*Activity:* Would you copy all lines in the data that contain the word "align"?
━━━━━━
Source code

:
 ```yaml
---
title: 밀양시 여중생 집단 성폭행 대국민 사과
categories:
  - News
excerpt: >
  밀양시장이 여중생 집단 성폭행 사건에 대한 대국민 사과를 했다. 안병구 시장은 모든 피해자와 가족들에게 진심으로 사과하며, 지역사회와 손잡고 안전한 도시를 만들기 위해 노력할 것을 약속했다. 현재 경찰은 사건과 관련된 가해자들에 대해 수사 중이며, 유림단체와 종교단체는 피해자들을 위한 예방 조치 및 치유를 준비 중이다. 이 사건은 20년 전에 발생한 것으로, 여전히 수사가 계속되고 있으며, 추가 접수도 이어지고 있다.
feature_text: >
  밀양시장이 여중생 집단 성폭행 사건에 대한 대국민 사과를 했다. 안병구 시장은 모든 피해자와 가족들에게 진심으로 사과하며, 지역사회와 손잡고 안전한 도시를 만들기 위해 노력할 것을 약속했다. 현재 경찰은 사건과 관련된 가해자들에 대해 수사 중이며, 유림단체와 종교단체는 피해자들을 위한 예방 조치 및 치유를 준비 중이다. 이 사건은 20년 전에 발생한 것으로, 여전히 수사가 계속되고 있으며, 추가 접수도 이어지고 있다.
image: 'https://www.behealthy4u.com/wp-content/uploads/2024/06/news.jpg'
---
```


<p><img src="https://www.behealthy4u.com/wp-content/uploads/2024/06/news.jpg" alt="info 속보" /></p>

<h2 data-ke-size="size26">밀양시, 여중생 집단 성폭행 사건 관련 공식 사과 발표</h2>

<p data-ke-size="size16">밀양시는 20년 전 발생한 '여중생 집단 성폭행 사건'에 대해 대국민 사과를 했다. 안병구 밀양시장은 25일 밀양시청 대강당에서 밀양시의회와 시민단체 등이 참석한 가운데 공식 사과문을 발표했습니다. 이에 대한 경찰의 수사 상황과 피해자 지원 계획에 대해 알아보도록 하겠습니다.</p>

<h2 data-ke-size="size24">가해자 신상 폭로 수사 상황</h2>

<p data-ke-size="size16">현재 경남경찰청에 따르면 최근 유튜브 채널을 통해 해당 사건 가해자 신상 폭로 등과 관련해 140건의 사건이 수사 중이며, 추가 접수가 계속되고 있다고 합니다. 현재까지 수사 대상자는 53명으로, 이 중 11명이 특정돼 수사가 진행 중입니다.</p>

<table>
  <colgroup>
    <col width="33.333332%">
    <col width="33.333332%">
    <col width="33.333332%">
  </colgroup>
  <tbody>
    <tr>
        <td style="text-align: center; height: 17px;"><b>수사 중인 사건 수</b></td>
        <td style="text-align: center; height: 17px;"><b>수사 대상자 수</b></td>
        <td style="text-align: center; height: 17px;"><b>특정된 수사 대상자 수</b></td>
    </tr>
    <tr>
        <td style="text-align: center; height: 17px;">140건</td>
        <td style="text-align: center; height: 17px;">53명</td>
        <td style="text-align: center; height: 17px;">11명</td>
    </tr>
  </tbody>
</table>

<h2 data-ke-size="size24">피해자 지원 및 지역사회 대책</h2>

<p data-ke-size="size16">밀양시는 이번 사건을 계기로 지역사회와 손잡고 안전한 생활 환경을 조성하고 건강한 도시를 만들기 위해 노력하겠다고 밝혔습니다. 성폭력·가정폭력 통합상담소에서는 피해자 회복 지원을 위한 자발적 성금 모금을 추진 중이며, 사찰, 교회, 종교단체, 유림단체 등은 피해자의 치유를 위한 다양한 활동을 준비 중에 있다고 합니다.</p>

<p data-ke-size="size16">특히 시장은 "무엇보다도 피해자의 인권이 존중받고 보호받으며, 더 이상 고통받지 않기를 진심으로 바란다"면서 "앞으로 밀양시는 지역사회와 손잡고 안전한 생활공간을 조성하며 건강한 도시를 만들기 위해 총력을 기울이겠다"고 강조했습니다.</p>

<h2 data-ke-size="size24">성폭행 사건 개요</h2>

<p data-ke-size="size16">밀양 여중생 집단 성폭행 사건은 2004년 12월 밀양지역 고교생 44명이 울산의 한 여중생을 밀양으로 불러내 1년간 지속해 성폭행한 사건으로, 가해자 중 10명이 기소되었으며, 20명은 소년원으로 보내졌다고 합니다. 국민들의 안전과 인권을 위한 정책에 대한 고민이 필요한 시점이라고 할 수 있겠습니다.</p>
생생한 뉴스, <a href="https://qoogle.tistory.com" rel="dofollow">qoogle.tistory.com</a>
━━━━━━
*Reply:*
        <td style="text-align: center; height: 17px;"><b>수사 중인 사건 수</b></td>
        <td style="text-align: center; height: 17px;"><b>수사 대상자 수</b></td>
        <td style="text-align: center; height: 17px;"><b>특정된 수사 대상자 수</b></td>
        <td style="text-align: center; height: 17px;">140건</td>
        <td style="text-align: center; height: 17px;">53명</td>
        <td style="text-align: center; height: 17px;">11명</td>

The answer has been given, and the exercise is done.